On the connection problem for nonlinear differential equation

TL;DR

This paper investigates the connection problem for a specific nonlinear differential equation related to the fifth Painlevé equation, deriving explicit connection formulas using uniform asymptotics, which are relevant for understanding level spacing functions.

Contribution

The paper establishes explicit connection formulas for solutions of a nonlinear differential equation linked to Painlevé V, using uniform asymptotics, providing an alternative to isomonodromy and WKB methods.

Findings

Derived explicit connection formulas relating solution constants to parameter a.

Obtained a monotonically increasing solution on the real axis.

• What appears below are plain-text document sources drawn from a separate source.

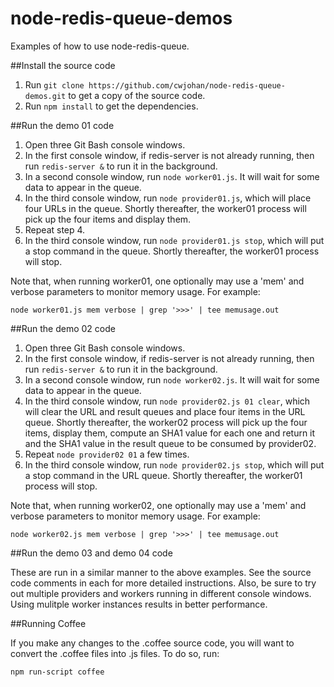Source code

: node-redis-queue-demos
======================

Examples of how to use node-redis-queue.

##Install the source code

1. Run `git clone https://github.com/cwjohan/node-redis-queue-demos.git` to get a copy of the source code.
2. Run `npm install` to get the dependencies.

##Run the demo 01 code

1. Open three Git Bash console windows.
2. In the first console window, if redis-server is not already running, then run `redis-server &` to run it
in the background.
3. In a second console window, run `node worker01.js`. It will wait for some data to appear in the queue.
4. In the third console window, run `node provider01.js`, which will place four URLs in the queue. Shortly
   thereafter, the worker01 process will pick up the four items and display them.
5. Repeat step 4.
6. In the third console window, run `node provider01.js stop`, which will put a stop command in the queue. Shortly
   thereafter, the worker01 process will stop.

Note that, when running worker01, one optionally may use a 'mem' and verbose parameters to monitor memory usage.
For example:

`node worker01.js mem verbose | grep '>>>' | tee memusage.out`

##Run the demo 02 code

1. Open three Git Bash console windows.
2. In the first console window, if redis-server is not already running, then run `redis-server &` to run it
in the background.
3. In a second console window, run `node worker02.js`. It will wait for some data to appear in the queue.
4. In the third console window, run `node provider02.js 01 clear`, which will clear the URL and result queues and
place four items in the URL queue. Shortly thereafter, the worker02 process will pick up the four items, display them,
compute an SHA1 value for each one and return it and the SHA1 value in the result queue to be consumed by provider02.
5. Repeat `node provider02 01` a few times.
6. In the third console window, run `node provider02.js stop`, which will put a stop command in the URL queue. Shortly
   thereafter, the worker01 process will stop.

Note that, when running worker02, one optionally may use a 'mem' and verbose parameters to monitor memory usage.
For example:

`node worker02.js mem verbose | grep '>>>' | tee memusage.out`

##Run the demo 03 and demo 04 code

These are run in a similar manner to the above examples. See the source code comments in each for more detailed
instructions. Also, be sure to try out multiple providers and workers running in different console windows.
Using mulitple worker instances results in better performance.

##Running Coffee

If you make any changes to the .coffee source code, you will want to
convert the .coffee files into .js files. To do so, run:
```
npm run-script coffee
```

Linked the differential equation to Painlevé V for analysis.

Abstract

We consider the connection problem of the second nonlinear differential equation \begin{equation} \label{eq:1} \Phi''(x)=(\Phi'^2(x)-1)\cot\Phi(x)+ \frac{1}{x}(1-\Phi'(x)) \end{equation} subject to the boundary condition $\Phi(x)=x-ax^2+O(x^3)$ ($a\geq0$) as $x\to0$. In view of that equation (1) is equivalent to the fifth Painlev\'e (PV) equation after a M\"obius transformation, we are able to study the connection problem of equation (1) by investigating the corresponding connection problem of PV. Our research technique is based on the method of uniform asymptotics presented by Bassom el at. The monotonically solution on real axis of equation (1) is obtained, the explicit relation (connection formula) between the constants in the solution and the real number $a$ is also obtained. This connection formulas have been established earlier by Suleimanov via the isomonodromy deformation theory and the WKB method, and recently are applied for studying level spacing functions.